*** Data for analysis

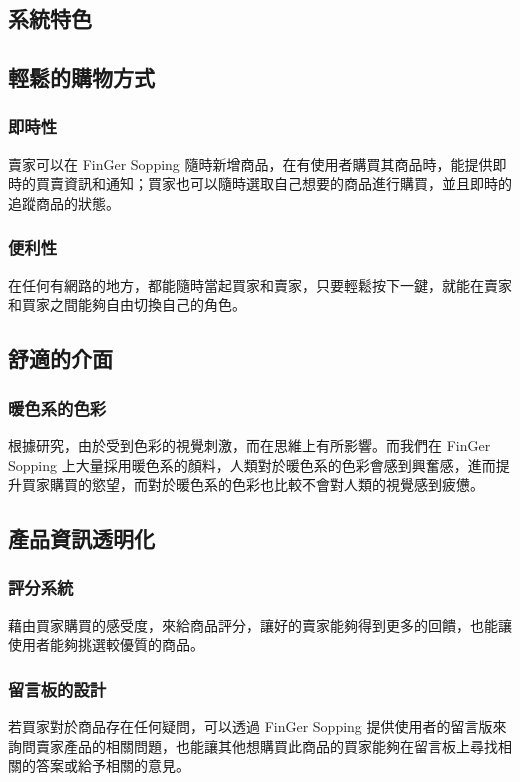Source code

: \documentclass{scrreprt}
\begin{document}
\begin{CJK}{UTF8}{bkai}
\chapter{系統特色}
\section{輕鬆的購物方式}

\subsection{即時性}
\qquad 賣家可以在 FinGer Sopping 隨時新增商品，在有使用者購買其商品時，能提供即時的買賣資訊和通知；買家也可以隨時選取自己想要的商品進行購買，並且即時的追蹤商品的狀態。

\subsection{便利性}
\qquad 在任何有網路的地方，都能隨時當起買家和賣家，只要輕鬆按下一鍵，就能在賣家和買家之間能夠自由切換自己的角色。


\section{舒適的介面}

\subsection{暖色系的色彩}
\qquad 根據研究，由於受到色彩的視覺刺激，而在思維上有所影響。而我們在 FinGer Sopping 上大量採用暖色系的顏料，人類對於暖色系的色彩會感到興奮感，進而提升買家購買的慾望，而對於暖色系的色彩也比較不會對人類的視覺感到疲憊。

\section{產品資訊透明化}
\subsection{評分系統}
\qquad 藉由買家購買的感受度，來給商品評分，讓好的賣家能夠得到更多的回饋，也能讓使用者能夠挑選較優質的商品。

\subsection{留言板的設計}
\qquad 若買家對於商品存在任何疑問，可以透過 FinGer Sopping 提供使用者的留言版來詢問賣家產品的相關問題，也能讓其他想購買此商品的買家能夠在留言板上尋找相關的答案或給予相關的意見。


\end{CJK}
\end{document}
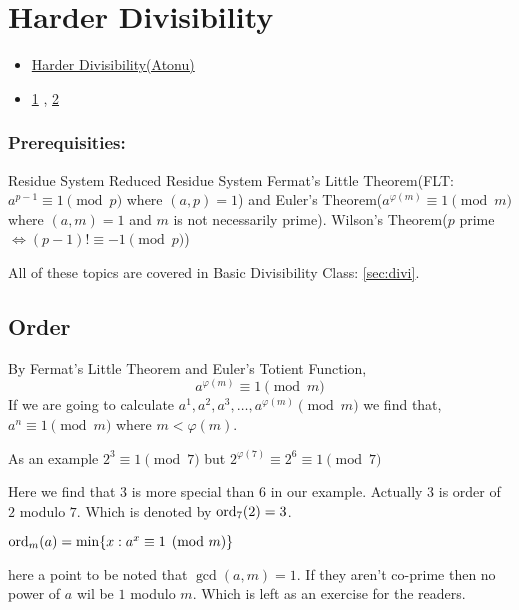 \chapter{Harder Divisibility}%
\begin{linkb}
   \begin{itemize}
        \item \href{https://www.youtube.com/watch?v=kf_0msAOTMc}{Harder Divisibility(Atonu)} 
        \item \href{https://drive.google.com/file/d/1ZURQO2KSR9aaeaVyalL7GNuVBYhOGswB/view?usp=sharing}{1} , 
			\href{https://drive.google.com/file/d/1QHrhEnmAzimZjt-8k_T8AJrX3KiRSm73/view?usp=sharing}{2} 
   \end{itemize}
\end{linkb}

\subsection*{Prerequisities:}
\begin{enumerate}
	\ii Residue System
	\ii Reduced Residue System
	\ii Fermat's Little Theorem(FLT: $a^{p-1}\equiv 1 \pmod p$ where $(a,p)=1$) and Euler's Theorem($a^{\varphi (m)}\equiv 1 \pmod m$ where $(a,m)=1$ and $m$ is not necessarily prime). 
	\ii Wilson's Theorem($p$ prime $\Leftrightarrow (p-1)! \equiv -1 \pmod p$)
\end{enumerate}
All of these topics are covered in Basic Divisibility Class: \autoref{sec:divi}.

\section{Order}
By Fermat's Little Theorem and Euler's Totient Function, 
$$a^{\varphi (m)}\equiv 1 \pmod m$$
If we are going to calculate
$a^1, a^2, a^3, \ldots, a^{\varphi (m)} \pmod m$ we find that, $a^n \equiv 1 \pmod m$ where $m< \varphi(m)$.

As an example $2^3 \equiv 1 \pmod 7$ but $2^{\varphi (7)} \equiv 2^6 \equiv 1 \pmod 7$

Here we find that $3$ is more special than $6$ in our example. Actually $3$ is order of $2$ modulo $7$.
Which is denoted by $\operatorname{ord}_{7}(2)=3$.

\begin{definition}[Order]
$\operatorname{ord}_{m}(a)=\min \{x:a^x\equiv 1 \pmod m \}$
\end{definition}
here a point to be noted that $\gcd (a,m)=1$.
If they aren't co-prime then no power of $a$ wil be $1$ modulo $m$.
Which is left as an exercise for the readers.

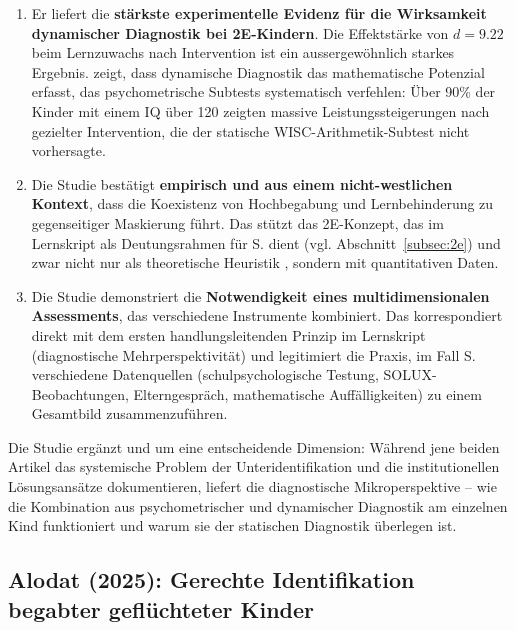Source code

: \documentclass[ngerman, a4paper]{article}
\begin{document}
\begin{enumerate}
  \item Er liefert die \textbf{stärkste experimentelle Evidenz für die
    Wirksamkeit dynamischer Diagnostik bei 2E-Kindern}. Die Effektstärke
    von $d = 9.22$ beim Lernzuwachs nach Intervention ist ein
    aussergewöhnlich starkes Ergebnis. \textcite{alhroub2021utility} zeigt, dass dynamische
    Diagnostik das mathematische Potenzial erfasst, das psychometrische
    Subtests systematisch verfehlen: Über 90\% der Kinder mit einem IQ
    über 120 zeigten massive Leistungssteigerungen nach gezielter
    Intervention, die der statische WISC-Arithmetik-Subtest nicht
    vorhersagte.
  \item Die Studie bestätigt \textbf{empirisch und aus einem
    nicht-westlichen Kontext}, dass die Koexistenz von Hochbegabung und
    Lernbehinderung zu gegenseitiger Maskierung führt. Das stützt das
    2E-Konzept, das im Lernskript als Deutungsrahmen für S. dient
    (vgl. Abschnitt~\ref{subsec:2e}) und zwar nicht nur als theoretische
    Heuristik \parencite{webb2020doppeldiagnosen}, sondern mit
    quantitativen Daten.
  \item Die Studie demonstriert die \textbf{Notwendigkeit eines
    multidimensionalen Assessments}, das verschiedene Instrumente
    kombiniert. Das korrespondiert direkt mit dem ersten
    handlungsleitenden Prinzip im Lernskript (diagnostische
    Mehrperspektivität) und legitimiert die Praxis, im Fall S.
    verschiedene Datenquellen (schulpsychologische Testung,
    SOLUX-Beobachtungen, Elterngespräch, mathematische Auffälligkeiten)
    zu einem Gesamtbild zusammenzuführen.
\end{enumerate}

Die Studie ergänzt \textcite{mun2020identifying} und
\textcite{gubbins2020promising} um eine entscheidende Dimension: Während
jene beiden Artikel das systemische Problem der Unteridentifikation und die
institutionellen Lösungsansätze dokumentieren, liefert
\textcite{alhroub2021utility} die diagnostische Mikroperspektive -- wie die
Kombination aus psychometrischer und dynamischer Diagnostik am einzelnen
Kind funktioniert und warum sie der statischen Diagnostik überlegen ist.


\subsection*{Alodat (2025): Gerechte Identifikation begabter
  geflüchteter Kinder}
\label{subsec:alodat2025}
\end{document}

******

* **Work instruction**
Answer with the number alone after tallying the lines of the entries above that contain the word "Which".

* **Result for this exercise**
2